-- Data shown --
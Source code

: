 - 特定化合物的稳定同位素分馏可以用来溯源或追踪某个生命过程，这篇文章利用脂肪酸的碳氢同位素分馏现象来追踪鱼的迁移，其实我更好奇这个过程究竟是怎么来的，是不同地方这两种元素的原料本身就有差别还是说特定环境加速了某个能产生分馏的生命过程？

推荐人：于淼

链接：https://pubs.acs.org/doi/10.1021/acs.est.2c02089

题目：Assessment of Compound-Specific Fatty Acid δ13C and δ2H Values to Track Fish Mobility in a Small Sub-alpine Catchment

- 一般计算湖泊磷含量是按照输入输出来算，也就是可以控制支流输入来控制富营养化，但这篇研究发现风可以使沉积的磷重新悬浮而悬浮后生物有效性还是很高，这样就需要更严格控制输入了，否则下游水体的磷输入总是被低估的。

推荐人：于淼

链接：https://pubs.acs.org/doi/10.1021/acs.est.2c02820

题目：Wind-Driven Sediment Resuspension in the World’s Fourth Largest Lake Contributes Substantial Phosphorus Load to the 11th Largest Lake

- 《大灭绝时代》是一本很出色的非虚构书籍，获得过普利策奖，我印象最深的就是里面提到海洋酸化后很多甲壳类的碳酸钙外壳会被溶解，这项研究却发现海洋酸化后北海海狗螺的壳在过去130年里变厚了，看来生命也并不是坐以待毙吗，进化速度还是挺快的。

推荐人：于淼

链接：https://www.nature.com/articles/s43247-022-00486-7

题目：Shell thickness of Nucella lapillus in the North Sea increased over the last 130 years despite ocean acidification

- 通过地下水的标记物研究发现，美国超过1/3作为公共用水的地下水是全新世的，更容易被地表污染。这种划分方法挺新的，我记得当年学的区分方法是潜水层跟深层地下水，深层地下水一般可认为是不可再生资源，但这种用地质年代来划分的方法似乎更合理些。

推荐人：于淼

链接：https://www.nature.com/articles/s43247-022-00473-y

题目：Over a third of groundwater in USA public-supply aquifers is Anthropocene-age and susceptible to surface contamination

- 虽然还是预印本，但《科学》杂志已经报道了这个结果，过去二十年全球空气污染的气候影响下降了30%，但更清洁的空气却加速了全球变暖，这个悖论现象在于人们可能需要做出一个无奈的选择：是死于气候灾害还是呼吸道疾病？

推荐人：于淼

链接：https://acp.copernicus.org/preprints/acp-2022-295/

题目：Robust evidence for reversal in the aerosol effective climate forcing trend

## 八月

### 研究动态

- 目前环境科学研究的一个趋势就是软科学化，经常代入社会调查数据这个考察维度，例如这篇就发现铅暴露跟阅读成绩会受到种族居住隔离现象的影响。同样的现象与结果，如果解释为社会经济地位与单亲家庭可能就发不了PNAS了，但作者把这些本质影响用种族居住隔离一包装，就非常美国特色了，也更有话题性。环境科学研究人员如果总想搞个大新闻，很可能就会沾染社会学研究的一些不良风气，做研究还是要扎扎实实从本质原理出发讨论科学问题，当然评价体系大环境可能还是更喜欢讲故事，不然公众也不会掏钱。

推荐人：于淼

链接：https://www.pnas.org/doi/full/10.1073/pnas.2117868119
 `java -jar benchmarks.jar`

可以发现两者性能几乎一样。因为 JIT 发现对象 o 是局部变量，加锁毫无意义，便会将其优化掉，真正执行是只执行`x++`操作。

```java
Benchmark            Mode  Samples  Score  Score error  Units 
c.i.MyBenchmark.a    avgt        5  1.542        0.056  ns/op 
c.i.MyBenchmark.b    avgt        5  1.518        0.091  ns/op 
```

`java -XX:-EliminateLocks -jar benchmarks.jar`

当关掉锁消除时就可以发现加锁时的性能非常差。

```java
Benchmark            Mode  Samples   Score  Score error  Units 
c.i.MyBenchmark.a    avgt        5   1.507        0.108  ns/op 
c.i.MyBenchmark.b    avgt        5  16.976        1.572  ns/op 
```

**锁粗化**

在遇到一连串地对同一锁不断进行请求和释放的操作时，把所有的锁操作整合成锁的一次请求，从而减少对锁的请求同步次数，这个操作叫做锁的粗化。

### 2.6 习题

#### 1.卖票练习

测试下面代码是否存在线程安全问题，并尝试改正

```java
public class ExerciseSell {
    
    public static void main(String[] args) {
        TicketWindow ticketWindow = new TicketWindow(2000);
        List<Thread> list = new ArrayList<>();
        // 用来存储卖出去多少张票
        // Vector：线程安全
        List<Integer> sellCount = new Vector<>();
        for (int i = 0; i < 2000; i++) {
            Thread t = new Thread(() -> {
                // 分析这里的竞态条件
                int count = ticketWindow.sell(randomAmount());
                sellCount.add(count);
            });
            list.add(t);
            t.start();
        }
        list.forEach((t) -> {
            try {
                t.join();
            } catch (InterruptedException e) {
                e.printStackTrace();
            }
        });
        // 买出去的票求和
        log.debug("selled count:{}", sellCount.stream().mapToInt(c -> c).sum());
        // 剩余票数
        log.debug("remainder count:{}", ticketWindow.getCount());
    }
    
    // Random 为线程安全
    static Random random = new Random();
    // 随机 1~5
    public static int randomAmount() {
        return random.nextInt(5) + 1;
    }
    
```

-- Task prompt --
Say, as a bare number, how many lines of the data hold the string "Vector".

-- Output below --
2